▸ REQUIRED ACTION:
Read the listing and extract each line that includes the word "docker".

(Beginning of EXTRACTED ENTRIES)

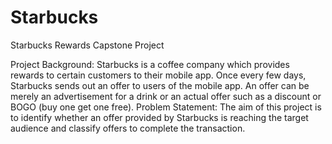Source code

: # Starbucks
Starbucks Rewards Capstone Project

Project Background:
Starbucks is a coffee company which provides rewards to certain customers to their mobile app.
Once every few days, Starbucks sends out an offer to users of the mobile app. An offer can be
merely an advertisement for a drink or an actual offer such as a discount or BOGO (buy one get
one free).
Problem Statement:
The aim of this project is to identify whether an offer provided by Starbucks is reaching the
target audience and classify offers to complete the transaction.
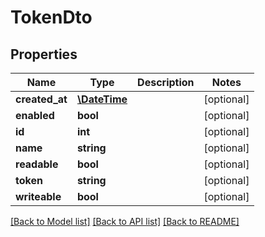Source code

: # TokenDto

## Properties
Name | Type | Description | Notes
------------ | ------------- | ------------- | -------------
**created_at** | [**\DateTime**](\DateTime.md) |  | [optional] 
**enabled** | **bool** |  | [optional] 
**id** | **int** |  | [optional] 
**name** | **string** |  | [optional] 
**readable** | **bool** |  | [optional] 
**token** | **string** |  | [optional] 
**writeable** | **bool** |  | [optional] 

[[Back to Model list]](../../README.md#documentation-for-models) [[Back to API list]](../../README.md#documentation-for-api-endpoints) [[Back to README]](../../README.md)

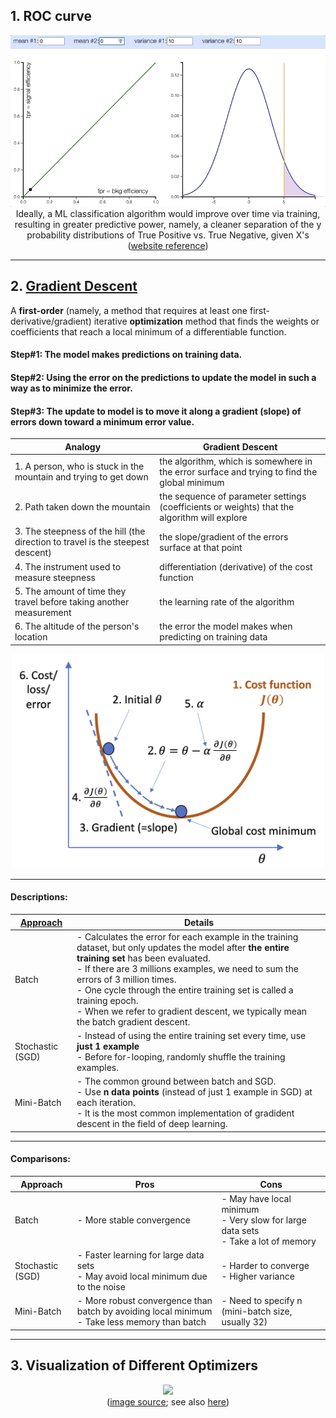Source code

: ## 1. ROC curve

<p align="center"><img src="./images/prob_distribution_and_ROC.gif" width="600px"><br/>Ideally, a ML classification algorithm would improve over time via training, resulting in greater predictive power, namely, a cleaner separation of the y probability distributions of True Positive vs. True Negative, given X's (<a href="http://arogozhnikov.github.io/2015/10/05/roc-curve.html">website reference</a>)</p>

<hr>

## 2. <a href="https://en.wikipedia.org/wiki/Gradient_descent">Gradient Descent</a>

A **first-order** (namely, a method that requires at least one first-derivative/gradient) iterative **optimization** method that finds the weights or coefficients that reach a local minimum of a differentiable function.

#### Step#1: The model makes predictions on training data.
#### Step#2: Using the error on the predictions to update the model in such a way as to minimize the error.
#### Step#3: The update to model is to move it along a gradient (slope) of errors down toward a minimum error value.

Analogy | Gradient Descent
--- | ---
1.&nbsp;A person, who is stuck in the mountain and trying to get down | the algorithm, which is somewhere in the error surface and trying to find the global minimum
2.&nbsp;Path taken down the mountain | the sequence of parameter settings (coefficients or weights) that the algorithm will explore
3.&nbsp;The steepness of the hill (the direction to travel is the steepest descent) | the slope/gradient of the errors surface at that point
4.&nbsp;The instrument used to measure steepness | differentiation (derivative) of the cost function
5.&nbsp;The amount of time they travel before taking another measurement | the learning rate of the algorithm
6.&nbsp;The altitude of the person's location | the error the model makes when predicting on training data

<p align="center"><img src="./images/gradient_descent.png" width="500px"></p>

<hr>

#### Descriptions:

<a href="https://www.geeksforgeeks.org/ml-mini-batch-gradient-descent-with-python/">Approach</a> | Details
--- | ---
Batch | - Calculates the error for each example in the training dataset, but only updates the model after **the entire training set** has been evaluated.<br/>- If there are 3 millions examples, we need to sum the errors of 3 million times.<br/>- One cycle through the entire training set is called a training epoch.<br/>- When we refer to gradient descent, we typically mean the batch gradient descent.
Stochastic (SGD) | - Instead of using the entire training set every time, use **just 1 example**<br/>- Before for-looping, randomly shuffle the training examples.
Mini-Batch | - The common ground between batch and SGD.<br/>- Use **n data points** (instead of just 1 example in SGD) at each iteration.<br/>- It is the most common implementation of gradident descent in the field of deep learning.

<hr>

#### Comparisons:

Approach | Pros | Cons
--- | --- | ---
Batch | - More stable convergence | - May have local minimum<br/>- Very slow for large data sets<br/>- Take a lot of memory
Stochastic (SGD) | - Faster learning for large data sets<br/>- May avoid local minimum due to the noise | - Harder to converge<br/>- Higher variance
Mini-Batch | - More robust convergence than batch by avoiding local minimum<br/>- Take less memory than batch<br/> | - Need to specify n (mini-batch size, usually 32)

<hr>

## 3. Visualization of Different Optimizers

<p align="center"><img src="./images/visualization_of_optimization_methods.gif" width="500px"><br/>(<a href="https://towardsdatascience.com/why-visualize-gradient-descent-optimization-algorithms-a393806eee2">image source</a>; see also <a href="https://github.com/ilguyi/optimizers.numpy">here</a>)</p>
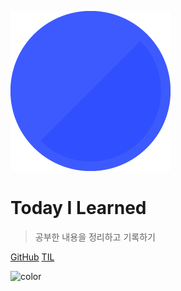 ![logo](_media/logo.png)

# Today I Learned

> 공부한 내용을 정리하고 기록하기

[GitHub](https://github.com/chayeoi/TIL/)
[TIL](#today-i-learned)

![color](#fff)
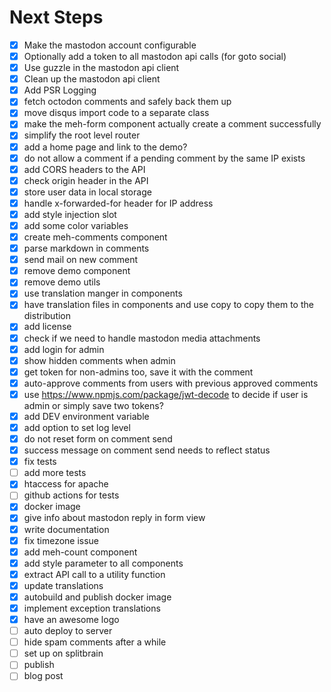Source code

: # Next Steps

* [x] Make the mastodon account configurable
* [x] Optionally add a token to all mastodon api calls (for goto social)
* [x] Use guzzle in the mastodon api client
* [x] Clean up the mastodon api client
* [x] Add PSR Logging
* [x] fetch octodon comments and safely back them up
* [x] move disqus import code to a separate class
* [x] make the meh-form component actually create a comment successfully
* [x] simplify the root level router
* [x] add a home page and link to the demo?
* [x] do not allow a comment if a pending comment by the same IP exists
* [x] add CORS headers to the API
* [x] check origin header in the API
* [x] store user data in local storage
* [x] handle x-forwarded-for header for IP address
* [x] add style injection slot
* [x] add some color variables
* [x] create meh-comments component
* [x] parse markdown in comments
* [x] send mail on new comment
* [x] remove demo component
* [x] remove demo utils
* [x] use translation manger in components
* [x] have translation files in components and use copy to copy them to the distribution
* [x] add license
* [x] check if we need to handle mastodon media attachments
* [x] add login for admin
* [x] show hidden comments when admin
* [x] get token for non-admins too, save it with the comment
* [x] auto-approve comments from users with previous approved comments
* [x] use https://www.npmjs.com/package/jwt-decode to decide if user is admin or simply save two tokens?
* [x] add DEV environment variable
* [x] add option to set log level
* [x] do not reset form on comment send
* [x] success message on comment send needs to reflect status
* [x] fix tests
* [ ] add more tests
* [x] htaccess for apache
* [ ] github actions for tests
* [x] docker image
* [x] give info about mastodon reply in form view
* [x] write documentation
* [x] fix timezone issue
* [x] add meh-count component
* [x] add style parameter to all components
* [x] extract API call to a utility function
* [x] update translations
* [x] autobuild and publish docker image
* [x] implement exception translations
* [x] have an awesome logo
* [ ] auto deploy to server
* [ ] hide spam comments after a while
* [ ] set up on splitbrain 
* [ ] publish
* [ ] blog post
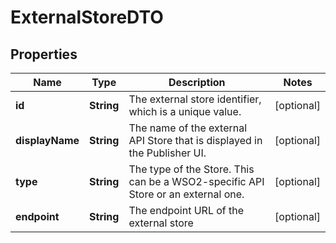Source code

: 

# ExternalStoreDTO

## Properties

Name | Type | Description | Notes
------------ | ------------- | ------------- | -------------
**id** | **String** | The external store identifier, which is a unique value.  |  [optional]
**displayName** | **String** | The name of the external API Store that is displayed in the Publisher UI.  |  [optional]
**type** | **String** | The type of the Store. This can be a WSO2-specific API Store or an external one.  |  [optional]
**endpoint** | **String** | The endpoint URL of the external store  |  [optional]



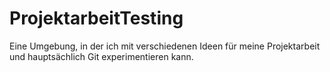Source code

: # ProjektarbeitTesting
Eine Umgebung, in der ich mit verschiedenen Ideen für meine Projektarbeit und hauptsächlich Git experimentieren kann.
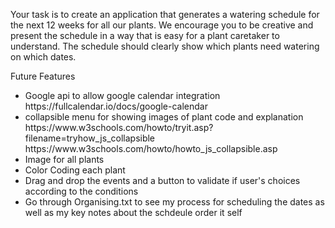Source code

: Your task is to create an application that generates a watering schedule for the next 12 weeks for all our plants. We encourage you to be creative and present the schedule in a  way that is easy for a plant caretaker to understand. The schedule should clearly show  which plants need watering on which dates. 



Future Features
<ul>
<li>Google api to allow google calendar integration 
https://fullcalendar.io/docs/google-calendar

<li>collapsible menu for showing images of plant
code and explanation 
https://www.w3schools.com/howto/tryit.asp?filename=tryhow_js_collapsible
https://www.w3schools.com/howto/howto_js_collapsible.asp

<li>Image for all plants 
<li>Color Coding each plant
<li> Drag and drop the events and a button to validate if user's choices according to the conditions
<li> 
Go through Organising.txt to see my process for scheduling the dates as well as my key notes about the schdeule order it self
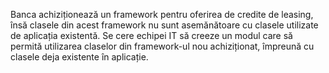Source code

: Banca achiziționează un framework pentru oferirea de credite de leasing, însă clasele din acest
framework nu sunt asemănătoare cu clasele utilizate de aplicația existentă. Se cere echipei IT să
creeze un modul care să permită utilizarea claselor din framework-ul nou achiziționat, împreună
cu clasele deja existente în aplicație.

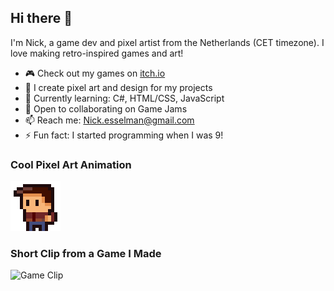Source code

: ## Hi there 👋

I'm Nick, a game dev and pixel artist from the Netherlands (CET timezone). I love making retro-inspired games and art!

- 🎮 Check out my games on [itch.io](https://nikkcc.itch.io)
- 🎨 I create pixel art and design for my projects
- 🌱 Currently learning: C#, HTML/CSS, JavaScript
- 👯 Open to collaborating on Game Jams
- 📫 Reach me: Nick.esselman@gmail.com
- ⚡ Fun fact: I started programming when I was 9!

### Cool Pixel Art Animation
![My Pixel Art Animation](playerCharacter3.gif)

### Short Clip from a Game I Made
![Game Clip](msclip.gif)
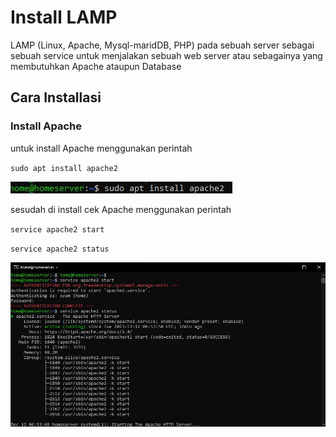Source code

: # Install LAMP
LAMP (Linux, Apache, Mysql-maridDB, PHP) pada sebuah server sebagai sebuah service untuk menjalakan sebuah web server atau sebagainya yang membutuhkan Apache ataupun Database

## Cara Installasi

### Install Apache
untuk install Apache menggunakan perintah

<code>sudo apt install apache2</code>

![satu](img/lamp/1.jpg)

sesudah di install cek Apache menggunakan perintah

<code>service apache2 start</code>

<code>service apache2 status</code>

![dua](img/lamp/2.jpg)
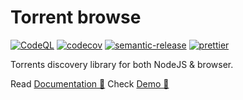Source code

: # Torrent browse

[![CodeQL](https://github.com/KiraLT/torrent-browse/actions/workflows/codeql-analysis.yml/badge.svg)](https://github.com/KiraLT/torrent-browse/actions/workflows/codeql-analysis.yml)
[![codecov](https://codecov.io/gh/KiraLT/torrent-browse/branch/main/graph/badge.svg)](https://codecov.io/gh/KiraLT/torrent-browse)
[![semantic-release](https://img.shields.io/badge/%20%20%F0%9F%93%A6%F0%9F%9A%80-semantic--release-e10079.svg)](https://github.com/semantic-release/semantic-release)
[![prettier](https://img.shields.io/badge/code_style-prettier-ff69b4.svg)](https://github.com/prettier/prettier)

Torrents discovery library for both NodeJS & browser.

Read [Documentation 📘](https://kiralt.github.io/torrent-browse/)
Check [Demo 🎁](https://kiralt.github.io/torrent-browse/demo/)
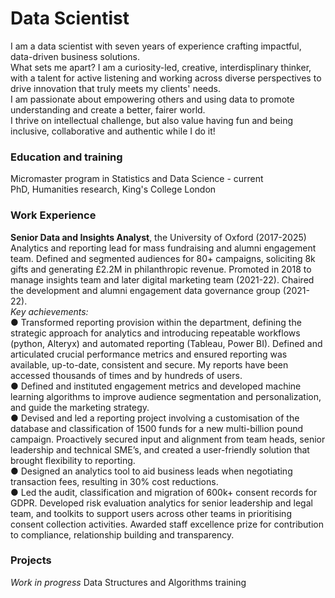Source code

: # Data Scientist
I am a data scientist with seven years of experience crafting impactful, data-driven business solutions. 
<br>What sets me apart? I am a curiosity-led, creative, interdisplinary thinker, with a talent for active listening and working across diverse perspectives to drive innovation that truly meets my clients' needs.
<br>I am passionate about empowering others and using data to promote understanding and create a better, fairer world.
<br>I thrive on intellectual challenge, but also value having fun and being inclusive, collaborative and authentic while I do it!


### Education and training
Micromaster program in Statistics and Data Science - current
<br>PhD, Humanities research, King's College London

### Work Experience
<b>Senior Data and Insights Analyst</b>, the University of Oxford (2017-2025)
<br>Analytics and reporting lead for mass fundraising and alumni engagement team. Defined and segmented audiences for 80+ campaigns, soliciting 8k gifts and generating £2.2M in philanthropic revenue. Promoted in 2018 to manage insights team and later digital marketing team (2021-22). Chaired the development and alumni engagement data governance group (2021-22).
<br><i>Key achievements:</i>
<br>●	Transformed reporting provision within the department, defining the strategic approach for analytics and introducing repeatable workflows (python, Alteryx) and automated reporting (Tableau, Power BI). Defined and articulated crucial performance metrics and ensured reporting was available, up-to-date, consistent and secure. My reports have been accessed thousands of times and by hundreds of users.
<br>●	Defined and instituted engagement metrics and developed machine learning algorithms to improve audience segmentation and personalization, and guide the marketing strategy.
<br>●	Devised and led a reporting project involving a customisation of the database and classification of 1500 funds for a new multi-billion pound campaign. Proactively secured input and alignment from team heads, senior leadership and technical SME’s, and created a user-friendly solution that brought flexibility to reporting.
<br>●	Designed an analytics tool to aid business leads when negotiating transaction fees, resulting in 30% cost reductions.
<br>●	Led the audit, classification and migration of 600k+ consent records for GDPR. Developed risk evaluation analytics for senior leadership and legal team, and toolkits to support users across other teams in prioritising consent collection activities. Awarded staff excellence prize for contribution to compliance, relationship building and transparency.


### Projects
<i>Work in progress</i>
Data Structures and Algorithms training
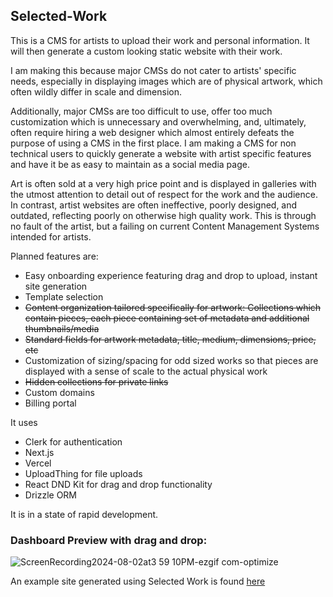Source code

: ## Selected-Work

This is a CMS for artists to upload their work and personal information. It will then generate a custom looking static website with their work.

I am making this because major CMSs do not cater to artists' specific needs, especially in displaying images which are of physical artwork, which often wildly differ in scale and dimension.

Additionally, major CMSs are too difficult to use, offer too much customization which is unnecessary and overwhelming, and, ultimately, often require hiring a web designer which almost entirely defeats the purpose of using a CMS in the first place. I am making a CMS for non technical users to quickly generate a website with artist specific features and have it be as easy to maintain as a social media page.

Art is often sold at a very high price point and is displayed in galleries with the utmost attention to detail out of respect for the work and the audience. In contrast, artist websites are often ineffective, poorly designed, and outdated, reflecting poorly on otherwise high quality work. This is through no fault of the artist, but a failing on current Content Management Systems intended for artists.

Planned features are:

- Easy onboarding experience featuring drag and drop to upload, instant site generation
- Template selection
- ~~Content organization tailored specifically for artwork: Collections which contain pieces, each piece containing set of metadata and additional thumbnails/media~~
- ~~Standard fields for artwork metadata, title, medium, dimensions, price, etc~~
- Customization of sizing/spacing for odd sized works so that pieces are displayed with a sense of scale to the actual physical work
- ~~Hidden collections for private links~~
- Custom domains
- Billing portal

It uses 
- Clerk for authentication
- Next.js
- Vercel
- UploadThing for file uploads
- React DND Kit for drag and drop functionality
- Drizzle ORM

It is in a state of rapid development.

### Dashboard Preview with drag and drop:
![ScreenRecording2024-08-02at3 59 10PM-ezgif com-optimize](https://github.com/user-attachments/assets/7933391f-2eea-49d2-9ab4-83974085df72)

An example site generated using Selected Work is found [here](https://dash-xi-seven.vercel.app/camdenross)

(End of EXTRACTED ENTRIES)

▸ ANSWER TO THIS PROBLEM:
* [x] docker image
* [x] autobuild and publish docker image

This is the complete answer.